In this situation we emphasise security.
It is reassuring to learn of the ‘proactive’ response by the RCIPS in nabbing a suspect of another recent shooting. While not advocating anything akin to a police state, the question arises; Is the RCIPS adequately resourced to confront challenging situations such as what we’ve experienced recently?
Just a few days ago Hon. Premier Wayne Panton voiced his concern about the emergence of a type of two-tiered Cayman with poverty levels and other social ills blighting some segments of an otherwise prosperous society. That’s like saying, in the abundance of much, many don’t have any.
This could be a breeding ground for criminality, but it could also inspire tales of people pulling themselves up by their own bootstraps with a little help from the government and society.
“I am keenly aware that the social ills, such as the inequity and the disenfranchisement that has led to a subculture of gun possession and criminality didn’t emerge overnight,” Premier Panton said.
He was on point.
He was also correct when he said: “Right now our focus has to be restoring law and order, peace and tranquillity and getting illegal firearms off our streets.
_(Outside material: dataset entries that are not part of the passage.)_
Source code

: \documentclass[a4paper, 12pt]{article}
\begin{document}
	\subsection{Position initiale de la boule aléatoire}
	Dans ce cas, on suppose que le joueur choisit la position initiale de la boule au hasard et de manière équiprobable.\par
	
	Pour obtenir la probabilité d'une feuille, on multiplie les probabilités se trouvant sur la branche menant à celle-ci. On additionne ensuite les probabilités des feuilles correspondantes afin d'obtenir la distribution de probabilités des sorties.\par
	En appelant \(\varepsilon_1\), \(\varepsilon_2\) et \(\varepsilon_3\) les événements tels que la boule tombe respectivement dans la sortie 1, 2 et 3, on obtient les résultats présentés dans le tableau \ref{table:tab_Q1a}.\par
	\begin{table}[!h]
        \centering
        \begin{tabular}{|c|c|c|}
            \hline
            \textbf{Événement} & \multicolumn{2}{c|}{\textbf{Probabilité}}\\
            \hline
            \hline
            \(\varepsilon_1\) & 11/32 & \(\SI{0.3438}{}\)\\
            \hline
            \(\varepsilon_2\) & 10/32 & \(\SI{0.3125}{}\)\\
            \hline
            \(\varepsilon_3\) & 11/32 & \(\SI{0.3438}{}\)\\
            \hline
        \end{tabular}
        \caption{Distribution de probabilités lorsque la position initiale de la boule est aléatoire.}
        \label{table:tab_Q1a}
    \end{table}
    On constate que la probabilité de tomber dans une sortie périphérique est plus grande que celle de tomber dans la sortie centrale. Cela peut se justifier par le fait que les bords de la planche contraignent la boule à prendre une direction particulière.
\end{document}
The police cannot do it alone. The government cannot do it alone. We must stand together as a community and not allow misguided elements to reign terror and bloodshed on our community.”
Bloodshed, he said. Not a term that you would immediately associate with Cayman.
Let’s stem the flow of blood, guns, drugs and other crimes before Cayman becomes a troubled paradise.
The Caymanian Times expresses condolences to the family and friends of the deceased.